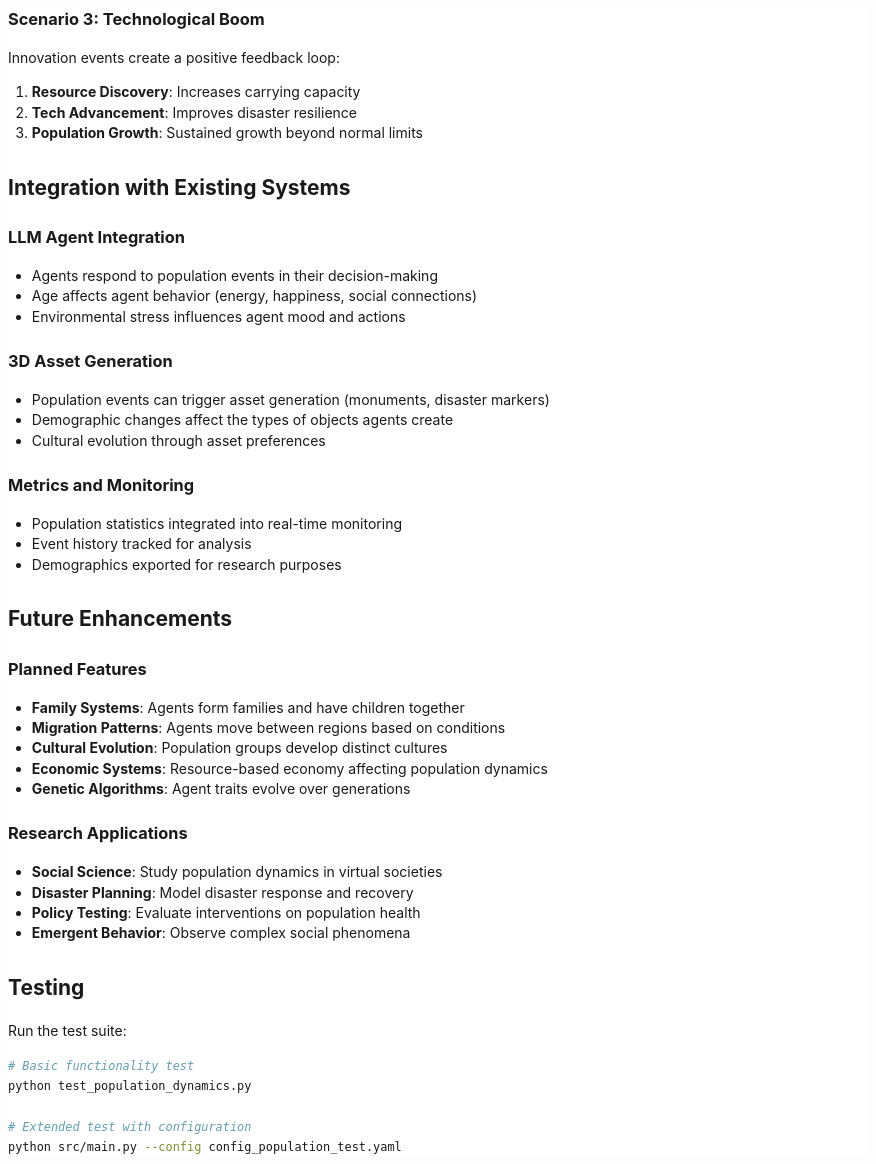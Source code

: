 ### Scenario 3: Technological Boom

Innovation events create a positive feedback loop:
1. **Resource Discovery**: Increases carrying capacity
2. **Tech Advancement**: Improves disaster resilience
3. **Population Growth**: Sustained growth beyond normal limits

## Integration with Existing Systems

### LLM Agent Integration
- Agents respond to population events in their decision-making
- Age affects agent behavior (energy, happiness, social connections)
- Environmental stress influences agent mood and actions

### 3D Asset Generation
- Population events can trigger asset generation (monuments, disaster markers)
- Demographic changes affect the types of objects agents create
- Cultural evolution through asset preferences

### Metrics and Monitoring
- Population statistics integrated into real-time monitoring
- Event history tracked for analysis
- Demographics exported for research purposes

## Future Enhancements

### Planned Features
- **Family Systems**: Agents form families and have children together
- **Migration Patterns**: Agents move between regions based on conditions
- **Cultural Evolution**: Population groups develop distinct cultures
- **Economic Systems**: Resource-based economy affecting population dynamics
- **Genetic Algorithms**: Agent traits evolve over generations

### Research Applications
- **Social Science**: Study population dynamics in virtual societies
- **Disaster Planning**: Model disaster response and recovery
- **Policy Testing**: Evaluate interventions on population health
- **Emergent Behavior**: Observe complex social phenomena

## Testing

Run the test suite:

```bash
# Basic functionality test
python test_population_dynamics.py

# Extended test with configuration
python src/main.py --config config_population_test.yaml
```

○ ○ ○ ○ ○

DESCRIPTION OF THE TASK: Please retype the records above exactly, leaving every image out.

COMPLETED TASK:
Source code

: ### Scenario 3: Technological Boom

Innovation events create a positive feedback loop:
1. **Resource Discovery**: Increases carrying capacity
2. **Tech Advancement**: Improves disaster resilience
3. **Population Growth**: Sustained growth beyond normal limits

## Integration with Existing Systems

### LLM Agent Integration
- Agents respond to population events in their decision-making
- Age affects agent behavior (energy, happiness, social connections)
- Environmental stress influences agent mood and actions

### 3D Asset Generation
- Population events can trigger asset generation (monuments, disaster markers)
- Demographic changes affect the types of objects agents create
- Cultural evolution through asset preferences

### Metrics and Monitoring
- Population statistics integrated into real-time monitoring
- Event history tracked for analysis
- Demographics exported for research purposes

## Future Enhancements

### Planned Features
- **Family Systems**: Agents form families and have children together
- **Migration Patterns**: Agents move between regions based on conditions
- **Cultural Evolution**: Population groups develop distinct cultures
- **Economic Systems**: Resource-based economy affecting population dynamics
- **Genetic Algorithms**: Agent traits evolve over generations

### Research Applications
- **Social Science**: Study population dynamics in virtual societies
- **Disaster Planning**: Model disaster response and recovery
- **Policy Testing**: Evaluate interventions on population health
- **Emergent Behavior**: Observe complex social phenomena

## Testing

Run the test suite:

```bash
# Basic functionality test
python test_population_dynamics.py

# Extended test with configuration
python src/main.py --config config_population_test.yaml
```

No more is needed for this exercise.